Post-Pascal UM can allocate more memory than the GPU memory, which swap-in swap-out between GPU memory and host memory automatically.
So what if run out of GPU memory and host memory? How can I use the swap space on disk? Virtual memory swap space seems not work in cudaMallocManaged
case.
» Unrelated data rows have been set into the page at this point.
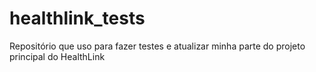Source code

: # healthlink_tests
Repositório que uso para fazer testes e atualizar minha parte do projeto principal do HealthLink
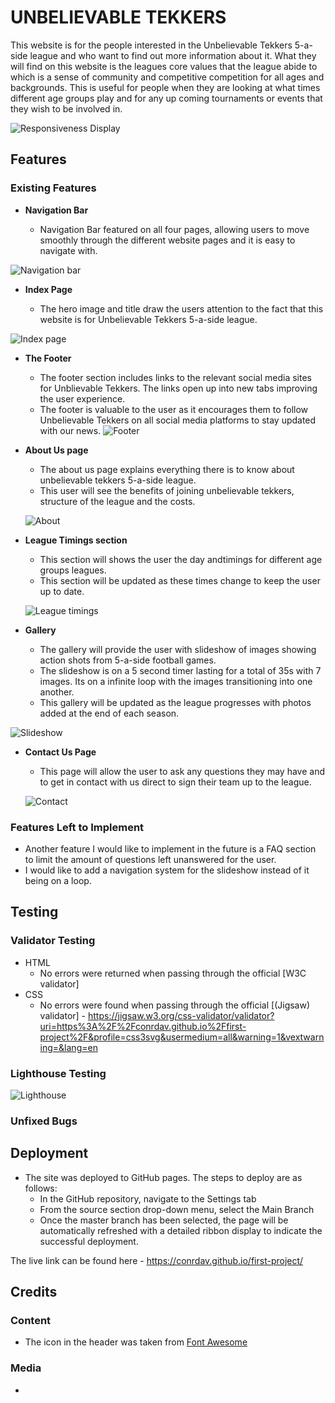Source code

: # UNBELIEVABLE TEKKERS

This website is for the people interested in the Unbelievable Tekkers 5-a-side league and who want to find out more information about it. What they will find on this website is the leagues core values that the league abide to which is a sense of community and competitive competition for all ages and backgrounds. This is useful for people when they are looking at what times different age groups play and for any up coming tournaments or events that they wish to be involved in.

![Responsiveness Display](/assets/images/responsive.png)

## Features

### Existing Features

- __Navigation Bar__

    - Navigation Bar featured on all four pages, allowing users to move smoothly through the different website pages and it is easy to navigate with.

![Navigation bar](/assets/images/nav-bar.png)

- __Index Page__

  - The hero image and title draw the users attention to the fact that this website is for Unbelievable Tekkers 5-a-side league.

![Index page](/assets/images/index-page.png)

- __The Footer__ 

  - The footer section includes links to the relevant social media sites for Unblievable Tekkers. The links open up into new tabs improving the user experience.  
  - The footer is valuable to the user as it encourages them to follow Unbelievable Tekkers on all social media platforms to stay updated with our news.
![Footer](/assets/images/footer.png)

- __About Us page__

  - The about us page explains everything there is to know about unbelievable tekkers 5-a-side league. 
  - This user will see the benefits of joining unbelievable tekkers, structure of the league and the costs.

  ![About](/assets/images/about-page.png)
  

- __League Timings section__

  - This section will shows the user the day andtimings for different age groups leagues.
  - This section will be updated as these times change to keep the user up to date.

  ![League timings](/assets/images/league-timings.png)


- __Gallery__

  - The gallery will provide the user with slideshow of images showing action shots from 5-a-side football games.
  - The slideshow is on a 5 second timer lasting for a total of 35s with 7 images. Its on a infinite loop with the images transitioning into one another.
  - This gallery will be updated as the league progresses with photos added at the end of each season.

 ![Slideshow](/assets/images/slideshow.png)



- __Contact Us Page__

  - This page will allow the user to ask any questions they may have and to get in contact with us direct to sign their team up to the league.

  ![Contact](/assets/images/contact.png)
 
 ### Features Left to Implement

- Another feature I would like to implement in the future is a FAQ section to limit the amount of questions left unanswered for the user.
- I would like to add a navigation system for the slideshow instead of it being on a loop.

## Testing 


### Validator Testing 

- HTML
  - No errors were returned when passing through the official [W3C validator]
- CSS
  - No errors were found when passing through the official [(Jigsaw) validator] - https://jigsaw.w3.org/css-validator/validator?uri=https%3A%2F%2Fconrdav.github.io%2Ffirst-project%2F&profile=css3svg&usermedium=all&warning=1&vextwarning=&lang=en

### Lighthouse Testing

![Lighthouse](/assets/images/lighthouse.png)

### Unfixed Bugs


## Deployment

- The site was deployed to GitHub pages. The steps to deploy are as follows: 
  - In the GitHub repository, navigate to the Settings tab 
  - From the source section drop-down menu, select the Main Branch
  - Once the master branch has been selected, the page will be automatically refreshed with a detailed ribbon display to indicate the successful deployment. 

The live link can be found here - https://conrdav.github.io/first-project/

## Credits 

### Content 

- The icon in the header was taken from [Font Awesome](https://fontawesome.com/)

### Media

-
Here is how I did the experiment:
- create swap space:
dd if=/dev/zero of=./swapfile bs=1G count=16
,mkswap
andswapon
- create host memory occupier, burn out 99% of host memory
for (i = 0; i < 8000; i++)
malloc(1<<20);
- create GPU memory occupier with
cudaMalloc
, leaving 1G of GPU memory - offical uvm demo but with a 12GB workload, which will run out of all available GPU memory and host memory
#include <iostream>
#include <math.h>
// CUDA kernel to add elements of two arrays
__global__ void add(int n, float *x, float *y) {
int index = blockIdx.x * blockDim.x + threadIdx.x;
int stride = blockDim.x * gridDim.x;
for (int i = index; i < n; i += stride)
y[i] = x[i] + y[i];
}
int main(void) {
long long N = 6LL * (1 << 30) / sizeof(float); // <<<<<<<<<<<
float *x, *y;
// Allocate Unified Memory -- accessible from CPU or GPU
cudaMallocManaged(&x, N * sizeof(float));
cudaMallocManaged(&y, N * sizeof(float));
// initialize x and y arrays on the host
for (int i = 0; i < N; i++) {
x[i] = 1.0f;
y[i] = 2.0f;
}
// Launch kernel on 1M elements on the GPU
int blockSize = 256;
int numBlocks = (N + blockSize - 1) / blockSize;
add<<<numBlocks, blockSize>>>(N, x, y);
// Wait for GPU to finish before accessing on host
cudaDeviceSynchronize();
// Check for errors (all values should be 3.0f)
float maxError = 0.0f;
for (int i = 0; i < N; i++)
maxError = fmax(maxError, fabs(y[i] - 3.0f));
std::cout << "Max error: " << maxError << std::endl;
// Free memory
cudaFree(x);
cudaFree(y);
return 0;
}
It just get kill by oom-killer and leave swap space alone.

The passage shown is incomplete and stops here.